Stunning photo captures Northern Lights dancing in the sky above Souter Lighthouse in South Shields
A stunning photo has captured the Northern Lights in full display above Souter Lighthouse, in South Shields last night, Sunday, October 2nd.
The display was caught on camera by local photographer Steven Lomas at around 10.30-11pm, who was delighted to capture the amazing sight in all its glory.
Steven, 36, a civil service worker from Marsden, has captured the lights on a number of different occasions, but is still blown away by its magnificence.
He said: “It was really fabulous to see. It lasted pretty much all night.
"I’ve seen the Northern Lights now 50 or 60 times from South Shields, Northumberland and abroad and it never gets boring. Each display is different from the last one so it’s just as exciting seeing them now as it was seeing them for the first time.”
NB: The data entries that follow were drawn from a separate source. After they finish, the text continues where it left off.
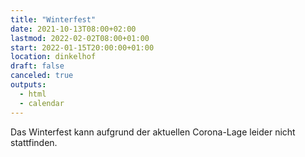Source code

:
 ```yaml
---
title: "Winterfest"
date: 2021-10-13T08:00+02:00
lastmod: 2022-02-02T08:00+01:00
start: 2022-01-15T20:00:00+01:00
location: dinkelhof
draft: false
canceled: true
outputs:
  - html
  - calendar
---
```


Das Winterfest kann aufgrund der aktuellen Corona-Lage leider nicht stattfinden.
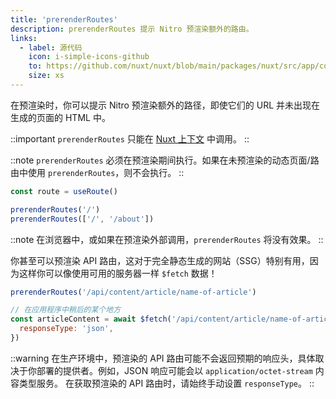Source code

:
 ```yaml
---
title: 'prerenderRoutes'
description: prerenderRoutes 提示 Nitro 预渲染额外的路由。
links:
  - label: 源代码
    icon: i-simple-icons-github
    to: https://github.com/nuxt/nuxt/blob/main/packages/nuxt/src/app/composables/ssr.ts
    size: xs
---
```


在预渲染时，你可以提示 Nitro 预渲染额外的路径，即使它们的 URL 并未出现在生成的页面的 HTML 中。

::important
`prerenderRoutes` 只能在 [Nuxt 上下文](/docs/guide/going-further/nuxt-app#the-nuxt-context) 中调用。
::

::note
`prerenderRoutes` 必须在预渲染期间执行。如果在未预渲染的动态页面/路由中使用 `prerenderRoutes`，则不会执行。
::

```js
const route = useRoute()

prerenderRoutes('/')
prerenderRoutes(['/', '/about'])
```

::note
在浏览器中，或如果在预渲染外部调用，`prerenderRoutes` 将没有效果。
::

你甚至可以预渲染 API 路由，这对于完全静态生成的网站（SSG）特别有用，因为这样你可以像使用可用的服务器一样 `$fetch` 数据！

```js
prerenderRoutes('/api/content/article/name-of-article')

// 在应用程序中稍后的某个地方
const articleContent = await $fetch('/api/content/article/name-of-article', {
  responseType: 'json',
})
```

::warning
在生产环境中，预渲染的 API 路由可能不会返回预期的响应头，具体取决于你部署的提供者。例如，JSON 响应可能会以 `application/octet-stream` 内容类型服务。
在获取预渲染的 API 路由时，请始终手动设置 `responseType`。
::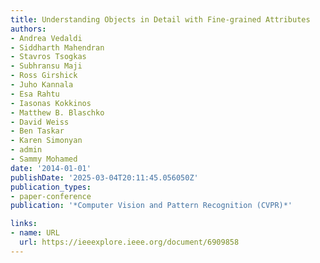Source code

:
 ```yaml
---
title: Understanding Objects in Detail with Fine-grained Attributes
authors:
- Andrea Vedaldi
- Siddharth Mahendran
- Stavros Tsogkas
- Subhransu Maji
- Ross Girshick
- Juho Kannala
- Esa Rahtu
- Iasonas Kokkinos
- Matthew B. Blaschko
- David Weiss
- Ben Taskar
- Karen Simonyan
- admin
- Sammy Mohamed
date: '2014-01-01'
publishDate: '2025-03-04T20:11:45.056050Z'
publication_types:
- paper-conference
publication: '*Computer Vision and Pattern Recognition (CVPR)*'

links:
- name: URL
  url: https://ieeexplore.ieee.org/document/6909858
---
```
The Northern Lights are caused by ‘solar wind’ which cause electrically charged particles to collide with the Earth’s magnetic field and atmosphere.
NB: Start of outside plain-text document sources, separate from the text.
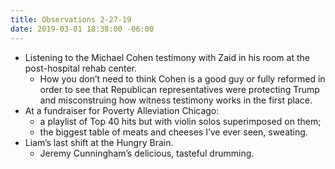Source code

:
 ```yaml
---
title: Observations 2-27-19
date: 2019-03-01 18:38:00 -06:00
---
```


- Listening to the Michael Cohen testimony with Zaid in his room at the post-hospital rehab center.
	- How you don’t need to think Cohen is a good guy or fully reformed in order to see that Republican representatives were protecting Trump and misconstruing how witness testimony works in the first place.
- At a fundraiser for Poverty Alleviation Chicago:
	- a playlist of Top 40 hits but with violin solos superimposed on them;
	- the biggest table of meats and cheeses I’ve ever seen, sweating.
- Liam’s last shift at the Hungry Brain.
	- Jeremy Cunningham’s delicious, tasteful drumming.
The solar wind distorts the Earth's magnetic field as it approaches, allowing some charged particles from the Sun to enter the Earth's atmosphere at the magnetic north pole and the magnetic south pole.
As these charged particles "excite" gases in our atmosphere, they make make them glow.
The solar wind can cause the Earth's magnetic field lines to disconnect from the planet, and when they "snap back" into position, charged particles from the solar wind are again pushed into the Earth's atmosphere, causing aurora.
The more magnetic field lines disconnect and snap back, the further south the Northern Lights can be seen.